| Dataset excerpts |
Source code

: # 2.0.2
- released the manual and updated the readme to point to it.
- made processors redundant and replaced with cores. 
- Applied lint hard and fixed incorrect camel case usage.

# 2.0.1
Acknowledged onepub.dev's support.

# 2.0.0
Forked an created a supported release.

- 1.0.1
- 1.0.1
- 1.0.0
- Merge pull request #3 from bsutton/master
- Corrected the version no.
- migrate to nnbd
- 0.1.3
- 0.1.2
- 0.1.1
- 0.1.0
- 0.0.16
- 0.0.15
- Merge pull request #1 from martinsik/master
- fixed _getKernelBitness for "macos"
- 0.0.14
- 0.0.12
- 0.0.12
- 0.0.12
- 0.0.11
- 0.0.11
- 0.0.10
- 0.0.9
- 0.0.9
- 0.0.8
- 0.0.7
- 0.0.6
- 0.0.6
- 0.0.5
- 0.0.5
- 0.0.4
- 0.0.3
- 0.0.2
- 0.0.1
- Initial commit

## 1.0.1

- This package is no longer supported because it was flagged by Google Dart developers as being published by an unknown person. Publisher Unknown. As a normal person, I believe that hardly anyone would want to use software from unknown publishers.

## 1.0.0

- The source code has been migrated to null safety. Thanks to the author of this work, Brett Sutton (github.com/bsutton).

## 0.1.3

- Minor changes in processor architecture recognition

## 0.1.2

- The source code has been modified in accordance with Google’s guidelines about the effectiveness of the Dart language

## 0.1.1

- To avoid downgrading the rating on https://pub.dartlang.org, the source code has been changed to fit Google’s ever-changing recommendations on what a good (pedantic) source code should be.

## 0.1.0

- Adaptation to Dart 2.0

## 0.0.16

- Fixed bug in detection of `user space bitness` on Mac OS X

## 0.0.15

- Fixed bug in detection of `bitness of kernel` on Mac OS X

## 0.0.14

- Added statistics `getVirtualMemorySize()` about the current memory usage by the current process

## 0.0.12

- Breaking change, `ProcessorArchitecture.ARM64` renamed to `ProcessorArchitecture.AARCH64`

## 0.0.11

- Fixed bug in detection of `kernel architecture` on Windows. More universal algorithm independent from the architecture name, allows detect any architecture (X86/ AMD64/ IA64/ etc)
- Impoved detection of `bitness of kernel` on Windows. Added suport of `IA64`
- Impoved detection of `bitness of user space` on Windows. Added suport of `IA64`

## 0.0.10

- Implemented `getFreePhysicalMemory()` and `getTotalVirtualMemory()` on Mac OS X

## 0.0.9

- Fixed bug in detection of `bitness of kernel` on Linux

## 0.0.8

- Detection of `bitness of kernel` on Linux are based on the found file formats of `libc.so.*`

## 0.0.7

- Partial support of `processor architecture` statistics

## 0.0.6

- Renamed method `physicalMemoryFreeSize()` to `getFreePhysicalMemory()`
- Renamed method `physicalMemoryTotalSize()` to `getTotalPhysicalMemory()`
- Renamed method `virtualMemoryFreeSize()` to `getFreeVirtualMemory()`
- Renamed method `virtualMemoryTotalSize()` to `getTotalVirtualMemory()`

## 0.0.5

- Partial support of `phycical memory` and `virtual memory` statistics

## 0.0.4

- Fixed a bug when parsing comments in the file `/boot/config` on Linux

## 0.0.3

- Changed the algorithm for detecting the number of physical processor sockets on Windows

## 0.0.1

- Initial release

| Task instructions |
If a line in the data above includes the string "about", copy it.

| Result of the exercise |
- The source code has been modified in accordance with Google’s guidelines about the effectiveness of the Dart language
- Added statistics `getVirtualMemorySize()` about the current memory usage by the current process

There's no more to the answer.